Point is, that you missed, that remote control / monitoring can be done in many ways besides the internet. Previous posts have talked about maintaining a "air gap" which is pretty standard procedure. ANY system is vulnerable if you have dummies designing it.

As for point to point microwave systems not being immune to interception and intrusion.... well.... there is a decent chance it would be noticed if a helicopter is hovering for extended periods in the narrow beam width. Foreign hackers are not going to just shimmy up a tree with their all-band shortwave radio and intercept the signal.

Your arguments are beyond weak.

J Tiers
03-08-2019, 04:23 PM
...

Your arguments are beyond weak.

Your opinion is your opinion and need not have any more relation to facts than anyone else's.

And how many complex systems supposedly secure turn out to be hacked into? Yep, lots, from the military on down. I'm very happy for you being supremely confident that everything is locked up tight..... the newspapers regularly report a different account, of course..... but thre's a name for that. ANY comm system can be hacked into, because so much of it is in uncontrolled areas

Sparky_NY
03-08-2019, 04:28 PM
Your opinion is your opinion and need not have any more relation to facts than anyone else's.
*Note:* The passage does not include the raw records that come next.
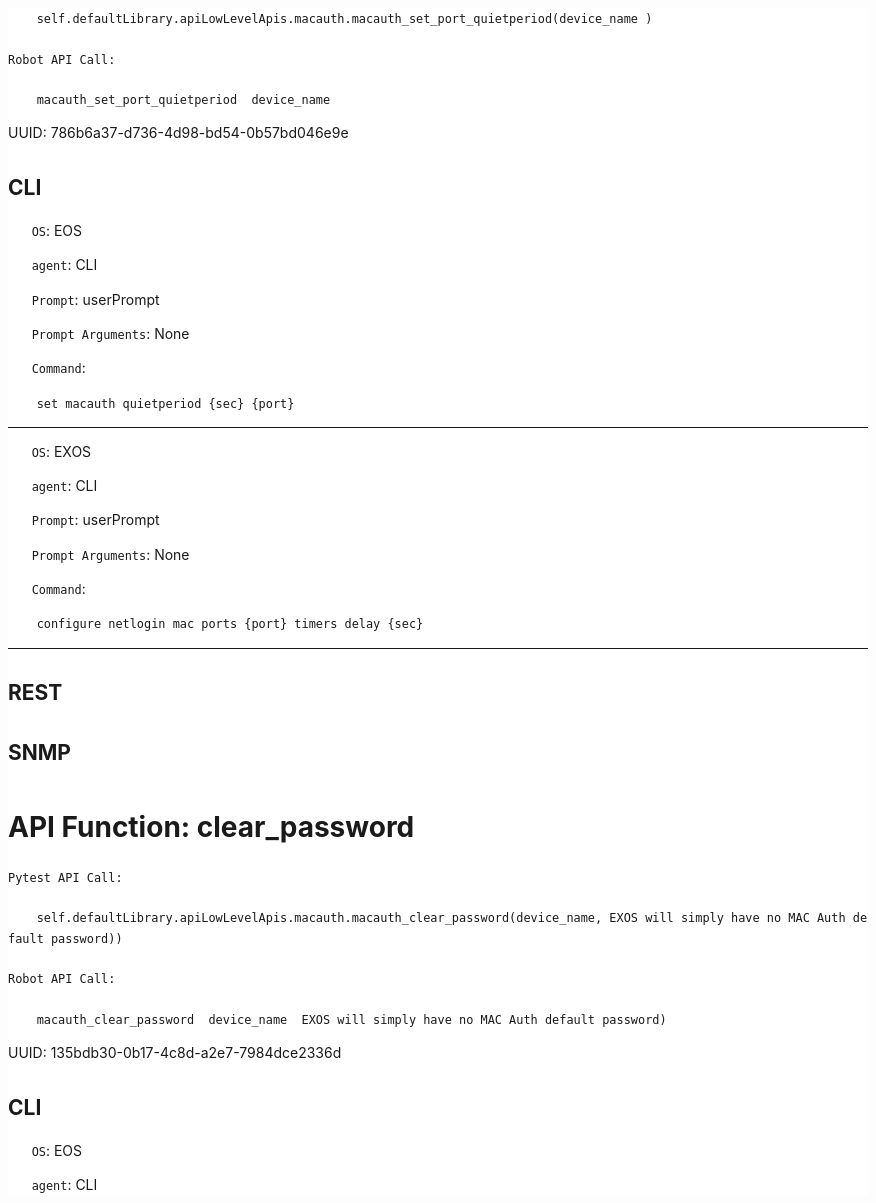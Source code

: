 		self.defaultLibrary.apiLowLevelApis.macauth.macauth_set_port_quietperiod(device_name )

	Robot API Call: 

		macauth_set_port_quietperiod  device_name  

UUID: 786b6a37-d736-4d98-bd54-0b57bd046e9e
## CLI
&nbsp;&nbsp;&nbsp;&nbsp;&nbsp;&nbsp;`OS`: EOS

&nbsp;&nbsp;&nbsp;&nbsp;&nbsp;&nbsp;`agent`: CLI

&nbsp;&nbsp;&nbsp;&nbsp;&nbsp;&nbsp;`Prompt`: userPrompt

&nbsp;&nbsp;&nbsp;&nbsp;&nbsp;&nbsp;`Prompt Arguments`: None

&nbsp;&nbsp;&nbsp;&nbsp;&nbsp;&nbsp;`Command`:

		set macauth quietperiod {sec} {port}

----------------------------------------------


&nbsp;&nbsp;&nbsp;&nbsp;&nbsp;&nbsp;`OS`: EXOS

&nbsp;&nbsp;&nbsp;&nbsp;&nbsp;&nbsp;`agent`: CLI

&nbsp;&nbsp;&nbsp;&nbsp;&nbsp;&nbsp;`Prompt`: userPrompt

&nbsp;&nbsp;&nbsp;&nbsp;&nbsp;&nbsp;`Prompt Arguments`: None

&nbsp;&nbsp;&nbsp;&nbsp;&nbsp;&nbsp;`Command`:

		configure netlogin mac ports {port} timers delay {sec}

----------------------------------------------


## REST
## SNMP
# API Function: clear_password
	Pytest API Call: 

		self.defaultLibrary.apiLowLevelApis.macauth.macauth_clear_password(device_name, EXOS will simply have no MAC Auth default password))

	Robot API Call: 

		macauth_clear_password  device_name  EXOS will simply have no MAC Auth default password)

UUID: 135bdb30-0b17-4c8d-a2e7-7984dce2336d
## CLI
&nbsp;&nbsp;&nbsp;&nbsp;&nbsp;&nbsp;`OS`: EOS

&nbsp;&nbsp;&nbsp;&nbsp;&nbsp;&nbsp;`agent`: CLI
Very true and applies to your posts as well. Tomato just pointed this out the other day quite well.

BobinOK
03-08-2019, 04:51 PM
Spent 20 years with Motorola, dial up is pretty easy to hack if you know the phone number, microwave not so easy. One might get on a repeater link and interrupt the signal but as soon as the link went down even for a few seconds someone would be dispatched to check it out. If it was me when I was working my Browning High Power was with me. Mostly for snakes and critters but if attacked I had the means to defend myself. On top of that the critical links are encrypted. Only way would be to have someone on the inside which could happen but difficult.

J Tiers
03-08-2019, 05:11 PM
Spent 20 years with Motorola, dial up is pretty easy to hack if you know the phone number, microwave not so easy. One might get on a repeater link and interrupt the signal but as soon as the link went down even for a few seconds someone would be dispatched to check it out. If it was me when I was working my Browning High Power was with me. Mostly for snakes and critters but if attacked I had the means to defend myself. On top of that the critical links are encrypted. Only way would be to have someone on the inside which could happen but difficult.
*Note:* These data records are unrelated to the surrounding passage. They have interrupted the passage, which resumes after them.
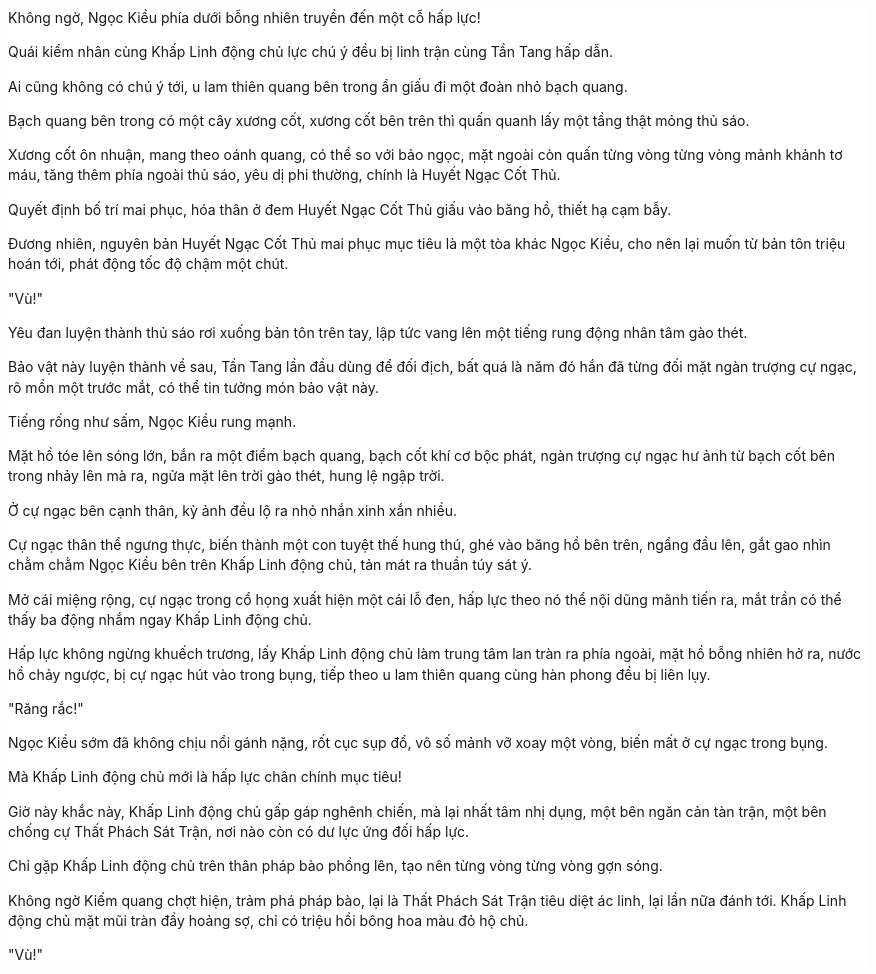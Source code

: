 Không ngờ, Ngọc Kiều phía dưới bỗng nhiên truyền đến một cỗ hấp lực!

Quái kiểm nhân cùng Khấp Linh động chủ lực chú ý đều bị linh trận cùng Tần Tang hấp dẫn.

Ai cũng không có chú ý tới, u lam thiên quang bên trong ẩn giấu đi một đoàn nhỏ bạch quang.

Bạch quang bên trong có một cây xương cốt, xương cốt bên trên thì quấn quanh lấy một tầng thật mỏng thủ sáo.

Xương cốt ôn nhuận, mang theo oánh quang, có thể so với bảo ngọc, mặt ngoài còn quấn từng vòng từng vòng mảnh khảnh tơ máu, tăng thêm phía ngoài thủ sáo, yêu dị phi thường, chính là Huyết Ngạc Cốt Thủ.

Quyết định bố trí mai phục, hóa thân ở đem Huyết Ngạc Cốt Thủ giấu vào băng hồ, thiết hạ cạm bẫy.

Đương nhiên, nguyên bản Huyết Ngạc Cốt Thủ mai phục mục tiêu là một tòa khác Ngọc Kiều, cho nên lại muốn từ bản tôn triệu hoán tới, phát động tốc độ chậm một chút.

"Vù!"

Yêu đan luyện thành thủ sáo rơi xuống bản tôn trên tay, lập tức vang lên một tiếng rung động nhân tâm gào thét.

Bảo vật này luyện thành về sau, Tần Tang lần đầu dùng để đối địch, bất quá là năm đó hắn đã từng đối mặt ngàn trượng cự ngạc, rõ mồn một trước mắt, có thể tin tưởng món bảo vật này.

Tiếng rống như sấm, Ngọc Kiều rung mạnh.

Mặt hồ tóe lên sóng lớn, bắn ra một điểm bạch quang, bạch cốt khí cơ bộc phát, ngàn trượng cự ngạc hư ảnh từ bạch cốt bên trong nhảy lên mà ra, ngửa mặt lên trời gào thét, hung lệ ngập trời.

Ở cự ngạc bên cạnh thân, kỳ ảnh đều lộ ra nhỏ nhắn xinh xắn nhiều.

Cự ngạc thân thể ngưng thực, biến thành một con tuyệt thế hung thú, ghé vào băng hồ bên trên, ngẩng đầu lên, gắt gao nhìn chằm chằm Ngọc Kiều bên trên Khấp Linh động chủ, tản mát ra thuần túy sát ý.

Mở cái miệng rộng, cự ngạc trong cổ họng xuất hiện một cái lỗ đen, hấp lực theo nó thể nội dũng mãnh tiến ra, mắt trần có thể thấy ba động nhắm ngay Khấp Linh động chủ.

Hấp lực không ngừng khuếch trương, lấy Khấp Linh động chủ làm trung tâm lan tràn ra phía ngoài, mặt hồ bỗng nhiên hở ra, nước hồ chảy ngược, bị cự ngạc hút vào trong bụng, tiếp theo u lam thiên quang cùng hàn phong đều bị liên lụy.

"Răng rắc!"

Ngọc Kiều sớm đã không chịu nổi gánh nặng, rốt cục sụp đổ, vô số mảnh vỡ xoay một vòng, biến mất ở cự ngạc trong bụng.

Mà Khấp Linh động chủ mới là hấp lực chân chính mục tiêu!

Giờ này khắc này, Khấp Linh động chủ gấp gáp nghênh chiến, mà lại nhất tâm nhị dụng, một bên ngăn cản tàn trận, một bên chống cự Thất Phách Sát Trận, nơi nào còn có dư lực ứng đối hấp lực.

Chỉ gặp Khấp Linh động chủ trên thân pháp bào phồng lên, tạo nên từng vòng từng vòng gợn sóng.

Không ngờ Kiếm quang chợt hiện, trảm phá pháp bào, lại là Thất Phách Sát Trận tiêu diệt ác linh, lại lần nữa đánh tới. Khấp Linh động chủ mặt mũi tràn đầy hoảng sợ, chỉ có triệu hồi bông hoa màu đỏ hộ chủ.

"Vù!"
The usual way in these days is "phishing" and acquiring system rights of someone with access. Even low level access then allows use of weaknesses of security to upgrade your access rights. That seems to nave been responsible for a lot of recent major hacks. People are the least secure part of the chain. That seems to be much simpler than a direct hack attack.

And, even the most secure systems have insiders. We have "moles" in russia, they have moles here, people are the MOST vulnerable part, it seems. Look at the guy who released gigabytes if secure US diplomatic and other material.... he had security clearances.... Lots tougher checks than corporate stuff, but it happened.

Smarter to work on damage limiting, and recovery than to assume you can lock out everything, because it is fairly certain that you can't.